Hierarchical Beta (BEA-H) with intra-crystalline mesoporosity was synthesized by employing a designed template of N(CH₃)₂-C₆H₁₂-N⁺(CH₃)₂-CH₂-(p-C₆H₄)-CH₂-N⁺(CH₃)₂-C₆H₁₂-N(CH₃)₂ [Cl-]₂. Characterization results indicate that BEA-H was crystallized from the outer surface of quasi-spherical particle to the inner part. When it was used as a catalyst for the gas-phase Beckmann rearrangement of cyclohexanone oxime to ε-caprolactam, BEA-H exhibited a 2.3-fold longer lifetime in comparison to conventional Beta zeolite (BEA-C). The superior catalytic performance of BEA-H is attributed to its hierarchical pore structure and suitable acidity.

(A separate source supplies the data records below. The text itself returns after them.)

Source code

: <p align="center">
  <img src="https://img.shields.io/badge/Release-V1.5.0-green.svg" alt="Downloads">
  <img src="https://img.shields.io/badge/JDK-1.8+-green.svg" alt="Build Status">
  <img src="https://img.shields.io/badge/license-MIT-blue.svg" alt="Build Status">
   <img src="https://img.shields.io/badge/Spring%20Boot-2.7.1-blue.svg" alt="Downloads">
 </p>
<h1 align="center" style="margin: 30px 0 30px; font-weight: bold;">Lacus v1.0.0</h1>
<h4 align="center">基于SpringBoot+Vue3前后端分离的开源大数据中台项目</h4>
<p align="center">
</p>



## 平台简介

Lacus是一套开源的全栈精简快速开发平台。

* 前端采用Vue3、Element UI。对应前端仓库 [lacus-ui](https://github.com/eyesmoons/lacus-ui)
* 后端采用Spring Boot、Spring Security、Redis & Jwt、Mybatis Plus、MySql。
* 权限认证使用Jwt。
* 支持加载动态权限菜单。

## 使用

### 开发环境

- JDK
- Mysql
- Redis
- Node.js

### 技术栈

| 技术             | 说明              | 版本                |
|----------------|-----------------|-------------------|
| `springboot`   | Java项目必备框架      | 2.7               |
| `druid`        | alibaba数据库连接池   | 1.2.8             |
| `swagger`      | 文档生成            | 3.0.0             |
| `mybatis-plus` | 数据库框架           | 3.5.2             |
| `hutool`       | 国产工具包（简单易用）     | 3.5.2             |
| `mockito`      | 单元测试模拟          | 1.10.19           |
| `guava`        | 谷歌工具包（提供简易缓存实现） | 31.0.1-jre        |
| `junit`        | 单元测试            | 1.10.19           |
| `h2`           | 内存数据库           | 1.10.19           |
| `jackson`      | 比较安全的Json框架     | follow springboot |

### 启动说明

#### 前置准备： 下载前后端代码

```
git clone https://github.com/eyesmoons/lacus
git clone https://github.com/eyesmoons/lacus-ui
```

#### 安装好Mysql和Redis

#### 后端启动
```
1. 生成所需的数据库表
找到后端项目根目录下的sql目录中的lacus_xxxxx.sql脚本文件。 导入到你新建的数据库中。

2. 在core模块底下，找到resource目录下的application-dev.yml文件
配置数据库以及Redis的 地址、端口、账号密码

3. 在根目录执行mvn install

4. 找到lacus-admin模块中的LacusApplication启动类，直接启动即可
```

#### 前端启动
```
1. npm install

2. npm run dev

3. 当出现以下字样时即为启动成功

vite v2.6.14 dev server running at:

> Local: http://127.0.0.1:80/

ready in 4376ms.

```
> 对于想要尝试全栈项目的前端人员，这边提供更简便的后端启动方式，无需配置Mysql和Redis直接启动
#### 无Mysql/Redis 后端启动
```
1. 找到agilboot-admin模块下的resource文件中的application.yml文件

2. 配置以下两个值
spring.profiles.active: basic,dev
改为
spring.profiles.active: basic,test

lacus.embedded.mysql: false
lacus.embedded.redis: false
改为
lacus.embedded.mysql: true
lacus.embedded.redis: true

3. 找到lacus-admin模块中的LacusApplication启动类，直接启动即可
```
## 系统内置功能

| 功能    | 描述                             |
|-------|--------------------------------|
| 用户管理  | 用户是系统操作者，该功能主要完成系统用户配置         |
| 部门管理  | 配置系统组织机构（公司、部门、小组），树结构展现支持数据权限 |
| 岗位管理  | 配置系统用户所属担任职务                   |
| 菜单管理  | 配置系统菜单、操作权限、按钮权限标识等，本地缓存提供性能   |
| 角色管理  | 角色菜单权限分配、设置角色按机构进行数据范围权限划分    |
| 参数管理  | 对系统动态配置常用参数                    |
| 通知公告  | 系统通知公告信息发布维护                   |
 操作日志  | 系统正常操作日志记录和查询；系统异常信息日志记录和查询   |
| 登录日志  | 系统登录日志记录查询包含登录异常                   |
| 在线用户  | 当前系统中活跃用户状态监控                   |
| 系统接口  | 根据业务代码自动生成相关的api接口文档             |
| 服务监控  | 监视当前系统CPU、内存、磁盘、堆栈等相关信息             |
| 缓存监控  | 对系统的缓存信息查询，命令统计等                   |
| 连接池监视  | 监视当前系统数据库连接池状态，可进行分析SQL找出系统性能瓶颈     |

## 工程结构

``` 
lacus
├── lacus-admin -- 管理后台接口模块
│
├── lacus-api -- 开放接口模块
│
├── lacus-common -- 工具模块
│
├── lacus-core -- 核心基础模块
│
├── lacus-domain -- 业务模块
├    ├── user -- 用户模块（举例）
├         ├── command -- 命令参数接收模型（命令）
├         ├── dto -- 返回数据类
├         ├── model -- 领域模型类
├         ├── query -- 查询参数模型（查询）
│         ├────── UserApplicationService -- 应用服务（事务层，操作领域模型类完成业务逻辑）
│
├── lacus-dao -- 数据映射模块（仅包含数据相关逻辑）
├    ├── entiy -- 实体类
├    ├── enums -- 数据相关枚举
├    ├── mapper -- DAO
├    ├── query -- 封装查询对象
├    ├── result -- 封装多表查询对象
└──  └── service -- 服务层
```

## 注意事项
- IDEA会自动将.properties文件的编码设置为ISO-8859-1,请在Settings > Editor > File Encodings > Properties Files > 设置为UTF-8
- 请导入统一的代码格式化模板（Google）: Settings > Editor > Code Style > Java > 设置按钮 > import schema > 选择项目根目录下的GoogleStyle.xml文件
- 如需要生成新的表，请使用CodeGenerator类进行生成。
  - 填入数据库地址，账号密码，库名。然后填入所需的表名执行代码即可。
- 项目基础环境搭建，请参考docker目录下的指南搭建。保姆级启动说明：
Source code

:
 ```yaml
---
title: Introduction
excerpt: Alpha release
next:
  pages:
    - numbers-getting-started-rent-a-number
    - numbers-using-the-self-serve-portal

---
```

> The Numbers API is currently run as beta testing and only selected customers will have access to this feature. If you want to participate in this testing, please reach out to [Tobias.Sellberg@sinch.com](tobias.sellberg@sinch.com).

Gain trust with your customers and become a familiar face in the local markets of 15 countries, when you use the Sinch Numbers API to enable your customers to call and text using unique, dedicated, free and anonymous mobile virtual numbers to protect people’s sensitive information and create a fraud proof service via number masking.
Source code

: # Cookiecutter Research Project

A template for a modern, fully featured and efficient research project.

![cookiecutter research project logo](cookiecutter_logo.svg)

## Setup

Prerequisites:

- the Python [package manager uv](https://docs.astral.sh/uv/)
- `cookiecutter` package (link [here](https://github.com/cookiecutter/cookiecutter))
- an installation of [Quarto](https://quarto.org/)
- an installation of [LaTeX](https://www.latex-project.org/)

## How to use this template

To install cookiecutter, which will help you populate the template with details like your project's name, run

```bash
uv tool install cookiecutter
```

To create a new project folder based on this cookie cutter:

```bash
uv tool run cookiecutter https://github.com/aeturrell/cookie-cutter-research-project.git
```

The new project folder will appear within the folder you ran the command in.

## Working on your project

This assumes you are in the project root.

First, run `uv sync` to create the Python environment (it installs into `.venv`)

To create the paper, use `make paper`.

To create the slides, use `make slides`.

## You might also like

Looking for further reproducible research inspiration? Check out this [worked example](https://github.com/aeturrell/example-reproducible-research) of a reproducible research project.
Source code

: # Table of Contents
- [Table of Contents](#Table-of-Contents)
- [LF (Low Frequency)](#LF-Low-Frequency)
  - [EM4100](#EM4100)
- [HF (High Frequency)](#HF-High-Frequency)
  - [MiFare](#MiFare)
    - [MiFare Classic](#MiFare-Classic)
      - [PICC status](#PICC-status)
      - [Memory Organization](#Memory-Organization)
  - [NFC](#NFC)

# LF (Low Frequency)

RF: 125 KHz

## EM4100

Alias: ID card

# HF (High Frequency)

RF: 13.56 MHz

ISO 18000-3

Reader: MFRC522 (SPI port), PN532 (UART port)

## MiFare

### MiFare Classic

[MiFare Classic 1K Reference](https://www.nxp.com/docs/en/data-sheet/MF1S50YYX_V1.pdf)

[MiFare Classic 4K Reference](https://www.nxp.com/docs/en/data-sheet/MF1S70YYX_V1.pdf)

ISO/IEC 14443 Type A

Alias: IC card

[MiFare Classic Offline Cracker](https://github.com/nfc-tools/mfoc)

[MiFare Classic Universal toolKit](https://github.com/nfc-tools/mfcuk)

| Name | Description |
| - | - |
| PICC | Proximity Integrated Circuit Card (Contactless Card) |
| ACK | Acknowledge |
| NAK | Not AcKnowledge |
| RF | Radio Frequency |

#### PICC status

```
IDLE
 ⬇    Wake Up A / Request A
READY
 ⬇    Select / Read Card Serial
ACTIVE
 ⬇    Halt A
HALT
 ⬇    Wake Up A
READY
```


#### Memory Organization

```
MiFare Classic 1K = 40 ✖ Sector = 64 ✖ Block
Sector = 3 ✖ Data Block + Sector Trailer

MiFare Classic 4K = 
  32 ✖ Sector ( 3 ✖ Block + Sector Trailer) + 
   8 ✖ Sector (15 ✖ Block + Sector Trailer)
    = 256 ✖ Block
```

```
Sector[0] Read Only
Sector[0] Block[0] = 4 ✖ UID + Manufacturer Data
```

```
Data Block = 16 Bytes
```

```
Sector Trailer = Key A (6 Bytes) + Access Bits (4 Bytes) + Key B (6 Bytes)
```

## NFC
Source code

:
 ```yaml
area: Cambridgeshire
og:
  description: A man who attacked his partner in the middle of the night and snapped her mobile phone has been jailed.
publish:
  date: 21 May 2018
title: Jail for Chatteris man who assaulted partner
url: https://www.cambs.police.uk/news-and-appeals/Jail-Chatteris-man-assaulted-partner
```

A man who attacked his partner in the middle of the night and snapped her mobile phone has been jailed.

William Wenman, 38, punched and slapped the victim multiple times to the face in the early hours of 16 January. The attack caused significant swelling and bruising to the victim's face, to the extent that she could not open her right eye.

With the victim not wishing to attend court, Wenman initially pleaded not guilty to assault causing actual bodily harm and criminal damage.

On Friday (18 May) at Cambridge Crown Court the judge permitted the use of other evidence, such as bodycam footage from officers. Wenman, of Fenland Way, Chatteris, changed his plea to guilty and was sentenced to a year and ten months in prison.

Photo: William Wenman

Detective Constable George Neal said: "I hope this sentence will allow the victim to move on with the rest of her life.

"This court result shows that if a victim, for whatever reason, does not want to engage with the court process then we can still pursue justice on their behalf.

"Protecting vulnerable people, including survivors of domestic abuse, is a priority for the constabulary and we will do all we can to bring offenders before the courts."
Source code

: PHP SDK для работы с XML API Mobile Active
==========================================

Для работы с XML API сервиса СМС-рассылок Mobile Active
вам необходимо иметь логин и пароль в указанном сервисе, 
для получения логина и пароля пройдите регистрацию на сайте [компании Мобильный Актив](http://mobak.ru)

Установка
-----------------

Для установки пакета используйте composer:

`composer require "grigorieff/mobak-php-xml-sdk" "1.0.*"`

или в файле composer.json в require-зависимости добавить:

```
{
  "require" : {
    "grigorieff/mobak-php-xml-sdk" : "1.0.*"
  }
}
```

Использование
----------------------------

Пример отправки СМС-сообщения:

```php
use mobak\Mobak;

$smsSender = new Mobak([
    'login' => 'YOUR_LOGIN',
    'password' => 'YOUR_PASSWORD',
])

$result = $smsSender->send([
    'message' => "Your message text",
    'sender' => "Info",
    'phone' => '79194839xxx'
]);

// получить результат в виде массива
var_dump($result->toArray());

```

通过使用N（CH ₃）₂ -C ₆ H ₁₂ -N ⁺（CH ₃）₂ -CH _2-（pC ₆ H ₄）- CH ₂ -N ⁺（CH ₃）₂ -C ₆ H ₁₂ -N（CH ₃）₂ [Cl-] ₂。表征结果表明，BEA-H从准球形颗粒的外表面到内部结晶。当将其用作环己酮肟气相贝克曼重排成ε-己内酰胺的催化剂时，BEA-H的寿命比传统的Beta沸石（BEA-C）长2.3倍。BEA-H的优异催化性能归因于其分级的孔结构和适当的酸度。